Page 2 of When We Were Young

And he owes me it really. After what he did.

There’s a little garden in front of the house, and I stare at the snow-covered lawn for a moment. Tiny blades of grass are trying to poke through, and it makes the lawn look prickly. Not smooth.

He always said how he liked the smoothness of my skin against his.

We’re on my bed, and his hands roam over my thighs. His touch is soft, but firm. Gentle, but meaningful.

I sit up and pull him closer, then down with me.

“Take your shirt off.” My voice is breathy, and then I’m helping him to get it off.

Skin against skin, and I can’t get close enough.

I pull in a deep breath, take my driving gloves off, and drape them carefully over the wheel. Then I open the door and grab the photo album. My legs shake as I get out of my car. Snowflakes cling to my face and hands, and the air feels colder than ever.

And I smile. I don’t know why.

Actually, I do. It reminds me of our first date, and how Oscar saidit’s chilly today.

He took me hiking. My first official hike, and I hadn’t known what to wear, so I’d just worn ordinary clothes. Jeans and a jumper. A thin raincoat.

By the time we got up onto the mountains, I was shivering. Oscar took off his coat and I protested, said I was fine. And that’s when he said it—that it was chilly today—and he wrapped me in his coat.

I smile at the memory and—

Oscar opens the door before I’ve reached the paving slabs by the little welcome mat. Someone’s already cleared the snow from around the entrance, but I can’t imagine it was him. Not unless he’s changed.

Of coursehe’s changed. It’s been eight years since he broke my heart.

When we were at university, I’d never have guessed he’d become a businessman. Not when he studied English literature and was president of the pottery society by our second year. But he’s successful now. And I look at him. Oscar Cooper, the twenty-eight-year-old whom I shouldn’t still feel things for—but I do.

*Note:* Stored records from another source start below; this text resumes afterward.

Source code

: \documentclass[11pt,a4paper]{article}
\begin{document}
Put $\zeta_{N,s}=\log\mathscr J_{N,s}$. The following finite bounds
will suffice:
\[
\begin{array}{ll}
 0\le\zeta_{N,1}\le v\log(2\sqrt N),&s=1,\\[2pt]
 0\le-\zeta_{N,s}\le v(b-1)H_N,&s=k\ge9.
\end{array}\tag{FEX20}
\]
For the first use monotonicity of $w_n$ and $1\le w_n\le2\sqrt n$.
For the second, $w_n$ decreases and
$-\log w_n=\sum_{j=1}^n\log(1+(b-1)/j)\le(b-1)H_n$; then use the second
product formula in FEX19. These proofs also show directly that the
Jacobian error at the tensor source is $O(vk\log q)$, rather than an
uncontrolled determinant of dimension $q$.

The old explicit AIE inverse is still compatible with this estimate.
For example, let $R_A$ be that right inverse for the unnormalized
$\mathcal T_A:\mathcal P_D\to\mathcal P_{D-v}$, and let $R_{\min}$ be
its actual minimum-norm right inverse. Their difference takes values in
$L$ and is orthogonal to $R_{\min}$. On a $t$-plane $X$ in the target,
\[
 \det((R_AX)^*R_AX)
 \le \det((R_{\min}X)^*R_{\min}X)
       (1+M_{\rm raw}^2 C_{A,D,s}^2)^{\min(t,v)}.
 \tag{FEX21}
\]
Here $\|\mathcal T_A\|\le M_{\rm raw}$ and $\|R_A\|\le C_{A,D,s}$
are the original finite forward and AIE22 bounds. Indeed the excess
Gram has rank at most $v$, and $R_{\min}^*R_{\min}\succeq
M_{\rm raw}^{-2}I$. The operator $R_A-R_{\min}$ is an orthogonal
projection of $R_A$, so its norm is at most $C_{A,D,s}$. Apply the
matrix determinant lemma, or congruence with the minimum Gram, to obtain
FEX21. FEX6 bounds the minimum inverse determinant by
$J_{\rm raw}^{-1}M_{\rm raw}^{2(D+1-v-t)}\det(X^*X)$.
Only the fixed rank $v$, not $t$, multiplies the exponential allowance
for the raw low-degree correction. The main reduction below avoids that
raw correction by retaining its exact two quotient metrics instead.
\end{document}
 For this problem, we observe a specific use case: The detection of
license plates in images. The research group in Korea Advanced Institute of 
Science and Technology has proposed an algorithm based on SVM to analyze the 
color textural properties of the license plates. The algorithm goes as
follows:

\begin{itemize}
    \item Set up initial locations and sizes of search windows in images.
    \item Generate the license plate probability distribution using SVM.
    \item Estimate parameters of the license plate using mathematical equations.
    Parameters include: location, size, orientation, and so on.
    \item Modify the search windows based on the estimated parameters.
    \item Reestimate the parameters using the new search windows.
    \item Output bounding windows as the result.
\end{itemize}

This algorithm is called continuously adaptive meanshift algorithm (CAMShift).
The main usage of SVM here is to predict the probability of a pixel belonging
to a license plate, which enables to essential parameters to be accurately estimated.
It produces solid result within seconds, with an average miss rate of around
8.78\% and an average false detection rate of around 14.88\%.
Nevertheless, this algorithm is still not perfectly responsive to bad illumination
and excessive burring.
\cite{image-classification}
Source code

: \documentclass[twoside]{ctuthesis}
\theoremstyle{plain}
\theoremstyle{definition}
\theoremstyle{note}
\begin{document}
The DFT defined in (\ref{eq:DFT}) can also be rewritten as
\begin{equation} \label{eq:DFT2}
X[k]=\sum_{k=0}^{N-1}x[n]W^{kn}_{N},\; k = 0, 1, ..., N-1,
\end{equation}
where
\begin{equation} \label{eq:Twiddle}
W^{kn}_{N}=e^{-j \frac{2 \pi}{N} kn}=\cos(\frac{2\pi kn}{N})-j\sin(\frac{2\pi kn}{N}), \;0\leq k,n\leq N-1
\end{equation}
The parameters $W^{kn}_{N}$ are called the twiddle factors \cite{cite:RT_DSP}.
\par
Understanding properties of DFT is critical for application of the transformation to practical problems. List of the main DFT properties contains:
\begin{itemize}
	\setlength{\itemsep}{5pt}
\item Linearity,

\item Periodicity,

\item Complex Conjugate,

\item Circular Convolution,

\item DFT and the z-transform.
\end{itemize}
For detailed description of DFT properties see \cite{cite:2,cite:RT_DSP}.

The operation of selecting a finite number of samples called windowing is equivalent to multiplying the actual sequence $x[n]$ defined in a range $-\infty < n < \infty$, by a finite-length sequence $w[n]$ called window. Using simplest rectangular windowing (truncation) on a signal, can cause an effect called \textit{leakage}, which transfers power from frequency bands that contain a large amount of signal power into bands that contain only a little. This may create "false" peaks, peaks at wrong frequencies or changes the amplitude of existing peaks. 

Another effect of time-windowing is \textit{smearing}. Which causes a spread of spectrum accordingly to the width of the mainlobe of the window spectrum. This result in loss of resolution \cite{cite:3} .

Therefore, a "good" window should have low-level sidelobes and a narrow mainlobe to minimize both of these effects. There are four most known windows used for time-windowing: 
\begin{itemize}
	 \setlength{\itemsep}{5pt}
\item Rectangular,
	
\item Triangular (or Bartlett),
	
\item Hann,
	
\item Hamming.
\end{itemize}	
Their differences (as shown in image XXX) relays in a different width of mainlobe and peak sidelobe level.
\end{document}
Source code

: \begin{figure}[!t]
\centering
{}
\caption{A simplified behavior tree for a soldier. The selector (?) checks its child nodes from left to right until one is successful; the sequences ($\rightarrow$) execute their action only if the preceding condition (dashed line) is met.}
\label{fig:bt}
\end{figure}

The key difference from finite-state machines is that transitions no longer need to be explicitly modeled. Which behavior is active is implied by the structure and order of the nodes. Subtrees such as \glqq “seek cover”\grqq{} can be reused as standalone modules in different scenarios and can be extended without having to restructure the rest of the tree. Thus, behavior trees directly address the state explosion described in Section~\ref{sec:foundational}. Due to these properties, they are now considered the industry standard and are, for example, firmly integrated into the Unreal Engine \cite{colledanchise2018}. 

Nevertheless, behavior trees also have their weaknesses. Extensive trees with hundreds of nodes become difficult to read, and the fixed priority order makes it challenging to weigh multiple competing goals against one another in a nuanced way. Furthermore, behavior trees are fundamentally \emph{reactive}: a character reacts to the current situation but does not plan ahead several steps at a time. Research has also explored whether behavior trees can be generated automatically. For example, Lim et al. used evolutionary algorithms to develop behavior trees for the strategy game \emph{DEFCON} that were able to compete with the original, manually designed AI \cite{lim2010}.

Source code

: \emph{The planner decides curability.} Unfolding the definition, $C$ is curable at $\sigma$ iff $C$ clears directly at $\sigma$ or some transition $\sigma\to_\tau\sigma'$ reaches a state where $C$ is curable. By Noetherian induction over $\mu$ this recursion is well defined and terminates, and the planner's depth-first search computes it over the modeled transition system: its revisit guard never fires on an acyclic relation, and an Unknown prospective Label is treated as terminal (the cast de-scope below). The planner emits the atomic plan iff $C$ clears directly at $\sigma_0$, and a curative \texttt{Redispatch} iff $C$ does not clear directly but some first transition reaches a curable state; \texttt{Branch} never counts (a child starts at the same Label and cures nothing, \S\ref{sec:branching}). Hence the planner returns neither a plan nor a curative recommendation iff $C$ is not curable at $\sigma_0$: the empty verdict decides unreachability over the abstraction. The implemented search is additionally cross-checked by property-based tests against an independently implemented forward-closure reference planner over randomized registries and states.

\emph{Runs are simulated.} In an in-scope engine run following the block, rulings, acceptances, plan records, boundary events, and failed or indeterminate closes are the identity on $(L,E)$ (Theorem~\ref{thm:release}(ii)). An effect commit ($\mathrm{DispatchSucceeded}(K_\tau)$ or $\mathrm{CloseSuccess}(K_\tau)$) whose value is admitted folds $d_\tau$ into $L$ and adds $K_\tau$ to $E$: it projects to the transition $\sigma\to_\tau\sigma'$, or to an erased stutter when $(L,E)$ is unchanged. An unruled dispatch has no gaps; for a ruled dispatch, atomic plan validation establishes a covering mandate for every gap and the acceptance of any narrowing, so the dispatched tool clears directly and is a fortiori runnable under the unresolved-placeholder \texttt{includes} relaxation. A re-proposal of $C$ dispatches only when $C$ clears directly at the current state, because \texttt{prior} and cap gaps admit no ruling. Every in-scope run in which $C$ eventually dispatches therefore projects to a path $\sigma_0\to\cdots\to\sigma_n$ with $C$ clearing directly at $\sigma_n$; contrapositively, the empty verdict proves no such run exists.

He stands in his doorway in jeans and a red flannel shirt, and he looks...the same. That’s all I can think as I reach his doorstep, the photo album in my hand. Oscar is the same. Those dark eyes that I know so well. Oscar, with his nearly black hair that I ran my fingers through too many times to remember. I loved doing that.

“Hi.” My voice is quiet, meek. Not like our last words that deafened me over and over again. I couldn’t stop hearing them for months.

Oscar nods.

Time stops, and I stare at him. I thought this would feel weirder, that maybe I’d break down crying, the chasm in my heart ripped open again just upon the mere sight of him.

But it doesn’t happen.

He just looks like him, and I just feel like me.

Two people who used to know each other well—and I can almost hear Jenna’s indignant exclamations, the exclamations that will come when I tell her I went to see Oscar:“Are you mad? He hurt you. Emma, I’m not picking up the pieces again.”

But there will be no pieces to pick up this time. I’m tougher now. And I’m only here for one reason.

I clear my throat. “Here it is.” My knees feel a little weak as I hold out the album for him. I haven’t put it in a bag or anything, and snowflakes are getting on it. I brush them off quickly. The leather cover is cracked, but it still has that old smell to it. When I found the album, I held it to my face, inhaled that smell, and remembered when he first showed me it, ten years ago.

We are sitting in my room, on my bed. His back is against the wall, and the album is in his lap. I’m next to him, cross-legged. His fingers shake as he opens the album.

“It’s all I know of them.” There’s sadness in his eyes, and I reach out, touch his hand.

He smiles, grateful.

Together, we go through the pages. He shows me his parents, young and in love. Thirty-seven photos of them. Some glossy, some a little creased.

“I’ve got stories for each one,” he says, and his voice is low, quiet.